Material provided –
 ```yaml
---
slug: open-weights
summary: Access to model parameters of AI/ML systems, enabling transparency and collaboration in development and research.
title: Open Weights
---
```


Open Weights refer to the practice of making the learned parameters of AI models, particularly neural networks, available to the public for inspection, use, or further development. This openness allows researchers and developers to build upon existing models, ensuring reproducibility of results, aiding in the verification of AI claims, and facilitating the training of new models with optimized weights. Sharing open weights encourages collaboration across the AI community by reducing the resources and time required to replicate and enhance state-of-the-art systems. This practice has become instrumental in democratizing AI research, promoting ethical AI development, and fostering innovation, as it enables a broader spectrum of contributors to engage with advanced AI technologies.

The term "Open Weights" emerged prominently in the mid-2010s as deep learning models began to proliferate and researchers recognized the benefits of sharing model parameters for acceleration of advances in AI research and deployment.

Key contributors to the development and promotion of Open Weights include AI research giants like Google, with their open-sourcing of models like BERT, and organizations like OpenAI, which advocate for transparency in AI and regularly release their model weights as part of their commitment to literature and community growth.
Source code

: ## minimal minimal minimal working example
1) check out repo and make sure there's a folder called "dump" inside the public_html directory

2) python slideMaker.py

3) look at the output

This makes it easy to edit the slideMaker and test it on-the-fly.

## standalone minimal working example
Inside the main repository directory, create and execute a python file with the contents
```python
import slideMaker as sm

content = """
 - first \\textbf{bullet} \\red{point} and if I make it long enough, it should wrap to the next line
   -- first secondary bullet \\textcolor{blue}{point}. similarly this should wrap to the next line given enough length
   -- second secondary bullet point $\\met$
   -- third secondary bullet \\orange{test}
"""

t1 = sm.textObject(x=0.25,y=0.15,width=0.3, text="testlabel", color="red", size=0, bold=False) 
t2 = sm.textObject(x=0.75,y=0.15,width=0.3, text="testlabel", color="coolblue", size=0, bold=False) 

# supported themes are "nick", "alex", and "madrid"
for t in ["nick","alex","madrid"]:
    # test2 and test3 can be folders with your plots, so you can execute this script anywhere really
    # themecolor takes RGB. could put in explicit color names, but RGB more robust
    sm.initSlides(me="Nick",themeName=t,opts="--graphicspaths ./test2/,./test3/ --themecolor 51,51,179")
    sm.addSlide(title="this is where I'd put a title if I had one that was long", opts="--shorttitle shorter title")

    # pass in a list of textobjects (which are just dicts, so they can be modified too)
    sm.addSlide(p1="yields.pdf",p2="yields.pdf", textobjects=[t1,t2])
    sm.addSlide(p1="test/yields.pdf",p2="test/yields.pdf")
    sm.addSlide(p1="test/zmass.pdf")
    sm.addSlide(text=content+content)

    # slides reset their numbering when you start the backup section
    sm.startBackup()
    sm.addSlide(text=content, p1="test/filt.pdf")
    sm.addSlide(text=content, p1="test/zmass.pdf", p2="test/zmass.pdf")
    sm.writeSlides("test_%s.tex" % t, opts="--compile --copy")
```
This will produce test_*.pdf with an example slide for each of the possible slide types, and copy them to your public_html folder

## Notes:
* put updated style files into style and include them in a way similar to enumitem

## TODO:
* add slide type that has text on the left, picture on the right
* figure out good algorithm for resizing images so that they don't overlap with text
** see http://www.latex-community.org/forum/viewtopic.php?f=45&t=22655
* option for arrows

Task requirements –
Give the number of lines in the listing above where the word "secondary" appears, and nothing else.

Task output –
3